PBSA investment reaches £830m in Q2 2025

Knight Frank calculated that the figure takes half-year investment volumes in the PBSA sector to around £1.6bn.

Newcastle PBSA development sold by Knight Frank | PBSA News
Newcastle PBSA development sold by Knight Frank.

Knight Frank has reported that investment in the purpose-built student accommodation (PBSA) sector in Q2 2025 hit £830m.

This takes half year investment volumes to c. £1.6bn. The six-month total sits above the long-run average of £1.1bn, reflecting a healthy first half of the year.

“Latest June deadline data from UCAS points to a healthy intake of undergraduate students for the 2025/26 academic year (+1.3% applicant growth).

“Green shoots for the market in growth of international applicants (+2.2%), driven by Chinese applicants (+9.8%), but with less than 60,000 bedrooms presently under construction across the UK, the misalignment between demand and supply remains the crux of the market.”

Alistair Walters, Senior Research Analyst – Student Property, Knight Frank

The second half of the year is predicted to be even stronger than H1, with £2bn worth of PBSA schemes and portfolios currently on the market or under offer.

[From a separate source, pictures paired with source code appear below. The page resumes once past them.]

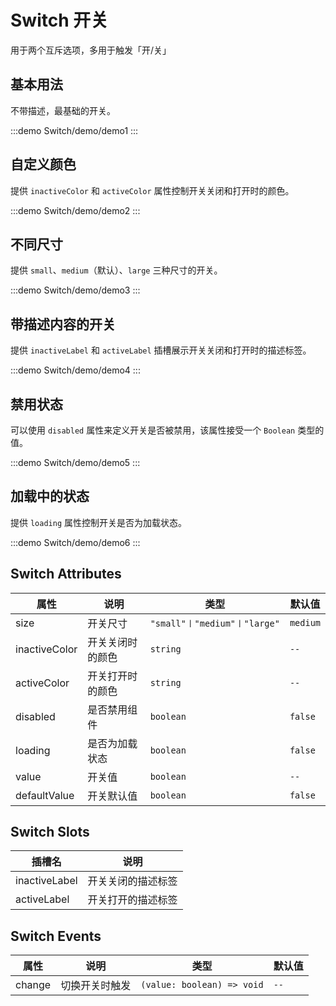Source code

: # Switch 开关

用于两个互斥选项，多用于触发「开/关」

## 基本用法

不带描述，最基础的开关。

:::demo
Switch/demo/demo1
:::

## 自定义颜色

提供 `inactiveColor` 和 `activeColor` 属性控制开关关闭和打开时的颜色。

:::demo
Switch/demo/demo2
:::

## 不同尺寸

提供 `small`、`medium`（默认）、`large` 三种尺寸的开关。

:::demo
Switch/demo/demo3
:::

## 带描述内容的开关

提供 `inactiveLabel` 和 `activeLabel` 插槽展示开关关闭和打开时的描述标签。

:::demo
Switch/demo/demo4
:::

## 禁用状态

可以使用 `disabled` 属性来定义开关是否被禁用，该属性接受一个 `Boolean` 类型的值。

:::demo
Switch/demo/demo5
:::

## 加载中的状态

提供 `loading` 属性控制开关是否为加载状态。

:::demo
Switch/demo/demo6
:::

## Switch Attributes

| 属性          | 说明             | 类型                         | 默认值   |
| ------------- | ---------------- | ---------------------------- | -------- |
| size          | 开关尺寸         | `"small"〡"medium"〡"large"` | `medium` |
| inactiveColor | 开关关闭时的颜色 | `string`                     | `--`     |
| activeColor   | 开关打开时的颜色 | `string`                     | `--`     |
| disabled      | 是否禁用组件     | `boolean`                    | `false`  |
| loading       | 是否为加载状态   | `boolean`                    | `false`  |
| value         | 开关值           | `boolean`                    | `--`     |
| defaultValue  | 开关默认值       | `boolean`                    | `false`  |

## Switch Slots

| 插槽名        | 说明               |
| ------------- | ------------------ |
| inactiveLabel | 开关关闭的描述标签 |
| activeLabel   | 开关打开的描述标签 |

## Switch Events

| 属性   | 说明           | 类型                       | 默认值 |
| ------ | -------------- | -------------------------- | ------ |
| change | 切换开关时触发 | `(value: boolean) => void` | `--`   |
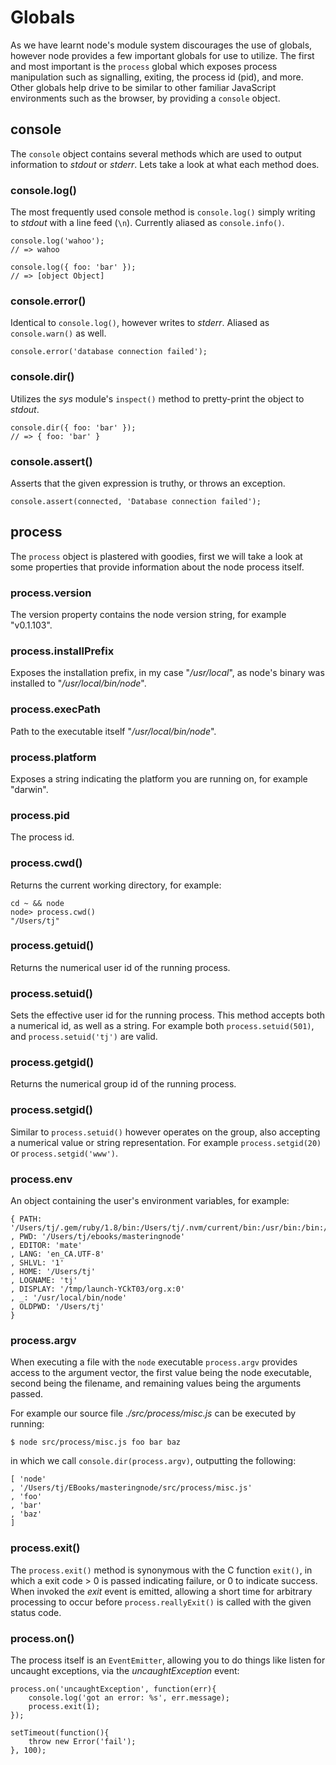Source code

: 
# Globals

 As we have learnt node's module system discourages the use of globals, however node provides a few important globals for use to utilize. The first and most important is the `process` global which exposes process manipulation such as signalling, exiting, the process id (pid), and more. Other globals help drive to be similar to other familiar JavaScript environments such as the browser, by providing a `console` object.

## console

The `console` object contains several methods which are used to output information to _stdout_ or _stderr_. Lets take a look at what each method does.

### console.log()

The most frequently used console method is `console.log()` simply writing to _stdout_ with a line feed (`\n`). Currently aliased as `console.info()`.

    console.log('wahoo');
	// => wahoo

    console.log({ foo: 'bar' });
	// => [object Object]

### console.error()

Identical to `console.log()`, however writes to _stderr_. Aliased as `console.warn()` as well.

    console.error('database connection failed');

### console.dir()

Utilizes the _sys_ module's `inspect()` method to pretty-print the object to
_stdout_.

    console.dir({ foo: 'bar' });
    // => { foo: 'bar' } 

### console.assert()

Asserts that the given expression is truthy, or throws an exception.

    console.assert(connected, 'Database connection failed');

## process

The `process` object is plastered with goodies, first we will take a look
at some properties that provide information about the node process itself.

### process.version

The version property contains the node version string, for example "v0.1.103".

### process.installPrefix

Exposes the installation prefix, in my case "_/usr/local_", as node's binary was installed to "_/usr/local/bin/node_".

### process.execPath

Path to the executable itself "_/usr/local/bin/node_".

### process.platform

Exposes a string indicating the platform you are running on, for example "darwin".

### process.pid

The process id.

### process.cwd()

Returns the current working directory, for example:

    cd ~ && node
    node> process.cwd()
    "/Users/tj"

### process.getuid()

Returns the numerical user id of the running process.

### process.setuid()

Sets the effective user id for the running process. This method accepts both a numerical id, as well as a string. For example both `process.setuid(501)`, and `process.setuid('tj')` are valid.

### process.getgid()

Returns the numerical group id of the running process.

### process.setgid()

Similar to `process.setuid()` however operates on the group, also accepting a numerical value or string representation. For example `process.setgid(20)` or `process.setgid('www')`.

### process.env

An object containing the user's environment variables, for example:

    { PATH: '/Users/tj/.gem/ruby/1.8/bin:/Users/tj/.nvm/current/bin:/usr/bin:/bin:/usr/sbin:/sbin:/usr/local/bin:/usr/X11/bin'
	, PWD: '/Users/tj/ebooks/masteringnode'
	, EDITOR: 'mate'
	, LANG: 'en_CA.UTF-8'
	, SHLVL: '1'
	, HOME: '/Users/tj'
	, LOGNAME: 'tj'
	, DISPLAY: '/tmp/launch-YCkT03/org.x:0'
	, _: '/usr/local/bin/node'
	, OLDPWD: '/Users/tj'
	}

### process.argv

When executing a file with the `node` executable `process.argv` provides access to the argument vector, the first value being the node executable, second being the filename, and remaining values being the arguments passed.

For example our source file _./src/process/misc.js_ can be executed by running:

    $ node src/process/misc.js foo bar baz

in which we call `console.dir(process.argv)`, outputting the following:

	[ 'node'
	, '/Users/tj/EBooks/masteringnode/src/process/misc.js'
	, 'foo'
	, 'bar'
	, 'baz'
	]

### process.exit()

The `process.exit()` method is synonymous with the C function `exit()`, in which a exit code > 0 is passed indicating failure, or 0 to indicate success. When invoked the _exit_ event is emitted, allowing a short time for arbitrary processing to occur before `process.reallyExit()` is called with the given status code.

### process.on()

The process itself is an `EventEmitter`, allowing you to do things like listen for uncaught exceptions, via the _uncaughtException_ event:

	process.on('uncaughtException', function(err){
	    console.log('got an error: %s', err.message);
	    process.exit(1);
	});

	setTimeout(function(){
	    throw new Error('fail');
	}, 100);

“Despite the healthy turnover achieved in Q2, the market has not been without its challenges. Significant delays at the Building Safety Regulator as a result of Gateway 2, planning challenges and high build costs are all having an impact on land sales and forward fundings.

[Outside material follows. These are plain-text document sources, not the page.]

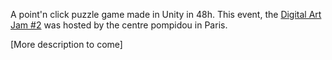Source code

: A point'n click puzzle game made in Unity in 48h. This event, the [Digital Art Jam #2](https://itch.io/jam/digitalartjam2) was hosted by the centre pompidou in Paris.

[More description to come]

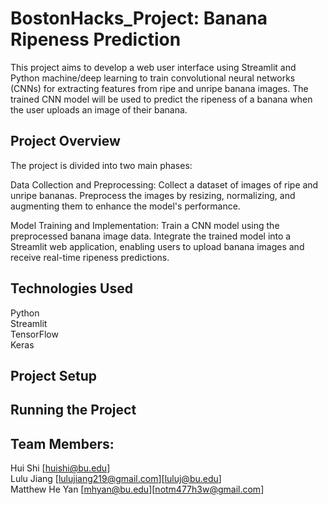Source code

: # BostonHacks_Project: Banana Ripeness Prediction

This project aims to develop a web user interface using Streamlit and Python machine/deep learning to train convolutional neural networks (CNNs) for extracting features from ripe and unripe banana images. The trained CNN model will be used to predict the ripeness of a banana when the user uploads an image of their banana.

## Project Overview
The project is divided into two main phases:

Data Collection and Preprocessing: Collect a dataset of images of ripe and unripe bananas. Preprocess the images by resizing, normalizing, and augmenting them to enhance the model's performance.

Model Training and Implementation: Train a CNN model using the preprocessed banana image data. Integrate the trained model into a Streamlit web application, enabling users to upload banana images and receive real-time ripeness predictions.

## Technologies Used
Python
 <br /> Streamlit
 <br /> TensorFlow
 <br /> Keras

## Project Setup

## Running the Project


## Team Members:
Hui Shi [huishi@bu.edu]
 <br />Lulu Jiang [lulujiang219@gmail.com][luluj@bu.edu]
 <br />Matthew He Yan [mhyan@bu.edu][notm477h3w@gmail.com]
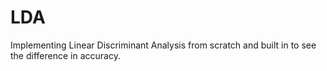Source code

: # LDA
Implementing Linear Discriminant Analysis from scratch and built in to see the difference in accuracy.

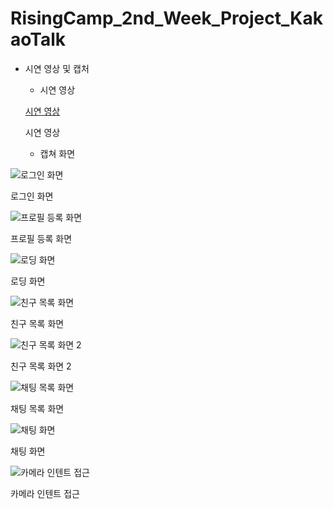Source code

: # RisingCamp_2nd_Week_Project_KakaoTalk
- 시연 영상 및 캡처
    - 시연 영상
    
    [시연 영상](https://s3-us-west-2.amazonaws.com/secure.notion-static.com/3d6d57e4-606a-4b77-bec4-d00d025d62cf/%ED%94%84%EB%A1%9C%EC%A0%9D%ED%8A%B8_%EC%8B%9C%EC%97%B0_%EC%98%81%EC%83%81.mp4)
    
    시연 영상
    
    - 캡쳐 화면

![로그인 화면](https://s3-us-west-2.amazonaws.com/secure.notion-static.com/c53f5d60-73f9-4623-a3d8-ac266cea9b8a/%EB%A1%9C%EA%B7%B8%EC%9D%B8_%ED%99%94%EB%A9%B4.jpg)

로그인 화면

![프로필 등록 화면](https://s3-us-west-2.amazonaws.com/secure.notion-static.com/4014ce4e-9579-4ecb-84e4-db096d5758e6/%ED%94%84%EB%A1%9C%ED%95%84_%EB%93%B1%EB%A1%9D_%ED%99%94%EB%A9%B4_(1).jpg)

프로필 등록 화면

![로딩 화면](https://s3-us-west-2.amazonaws.com/secure.notion-static.com/cf7d9619-c3d5-4598-b701-fb26337c4892/%EB%A1%9C%EB%94%A9_%ED%99%94%EB%A9%B4.jpg)

로딩 화면

![친구 목록 화면](https://s3-us-west-2.amazonaws.com/secure.notion-static.com/39a4f2e9-972a-4719-a329-ec34e829b453/%EC%B9%9C%EA%B5%AC_%EB%AA%A9%EB%A1%9D_%ED%99%94%EB%A9%B4.jpg)

친구 목록 화면

![친구 목록 화면 2](https://s3-us-west-2.amazonaws.com/secure.notion-static.com/62eda88f-6b0a-43fb-8da2-c36041e8436e/%EC%B9%9C%EA%B5%AC_%EB%AA%A9%EB%A1%9D_%ED%99%94%EB%A9%B4_2.jpg)

친구 목록 화면 2

![채팅 목록 화면](https://s3-us-west-2.amazonaws.com/secure.notion-static.com/8a340779-220c-4a6b-8c5b-21c88612fdd3/%EC%B1%84%ED%8C%85_%EB%AA%A9%EB%A1%9D_%ED%99%94%EB%A9%B4.jpg)

채팅 목록 화면

![채팅 화면](https://s3-us-west-2.amazonaws.com/secure.notion-static.com/0f9fd8eb-98ae-47ce-9d35-9eacff6047c7/%EC%B1%84%ED%8C%85_%ED%99%94%EB%A9%B4.jpg)

채팅 화면

![카메라 인텐트 접근](https://s3-us-west-2.amazonaws.com/secure.notion-static.com/b9e6ac91-b2ef-4ee2-8e65-d278f799e690/%EC%B9%B4%EB%A9%94%EB%9D%BC_%EC%9D%B8%ED%85%90%ED%8A%B8_%EC%A0%91%EA%B7%BC_%ED%99%94%EB%A9%B4.jpg)

카메라 인텐트 접근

“Appetite from investors has shifted to standing stock as a first preference. For these deals, fire safety is elongating deal times, while a later leasing cycle this year is contributing to a more cautious market particularly for stock in secondary locations.

“Prime assets in Russell Group cities, or assets and portfolios where investors can see a genuine value add opportunity, continue to attract high levels of interest and strong bidding activity.”

Merelina Sykes, Joint Head of Student Property, Knight Frank

Over 1,600 student bedrooms have been added to supply so far in 2025, with 17,802 expected to be delivered in time for the 2025/26 academic cycle. London, Nottingham and Leeds are expected to see the largest increases in supply.

“While the outlook remains far from certain given recent weaker economic data, further falls in the cost of debt have the potential to shift the investment and funding landscape.

“Financial markets are pricing in two further rate cuts in H2 2025 which will ensure that the all-in cost of debt for both operational assets and development finance become more competitive.”